START STORED DATA

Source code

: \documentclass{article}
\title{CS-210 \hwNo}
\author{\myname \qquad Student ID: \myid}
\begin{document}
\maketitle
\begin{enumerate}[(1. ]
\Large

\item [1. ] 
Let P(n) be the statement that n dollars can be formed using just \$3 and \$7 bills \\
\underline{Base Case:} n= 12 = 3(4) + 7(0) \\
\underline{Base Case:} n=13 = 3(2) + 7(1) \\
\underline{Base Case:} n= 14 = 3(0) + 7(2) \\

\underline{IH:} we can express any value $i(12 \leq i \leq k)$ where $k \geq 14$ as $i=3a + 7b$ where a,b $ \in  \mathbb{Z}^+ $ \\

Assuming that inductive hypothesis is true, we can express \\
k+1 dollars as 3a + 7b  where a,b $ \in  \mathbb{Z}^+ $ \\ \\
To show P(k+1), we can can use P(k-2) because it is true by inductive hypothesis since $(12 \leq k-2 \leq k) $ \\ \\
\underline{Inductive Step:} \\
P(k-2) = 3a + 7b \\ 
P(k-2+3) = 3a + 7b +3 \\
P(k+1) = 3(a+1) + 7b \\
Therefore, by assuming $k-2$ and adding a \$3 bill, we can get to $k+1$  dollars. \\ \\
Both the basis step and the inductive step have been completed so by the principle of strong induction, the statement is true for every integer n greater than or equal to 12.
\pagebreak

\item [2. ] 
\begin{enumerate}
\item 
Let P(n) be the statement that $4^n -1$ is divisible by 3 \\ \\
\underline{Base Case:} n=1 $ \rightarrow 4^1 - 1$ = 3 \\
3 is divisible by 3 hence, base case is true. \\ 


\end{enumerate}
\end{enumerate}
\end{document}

END STORED DATA

Using the records above, count the lines that hold the string "true", and give back only the result.

4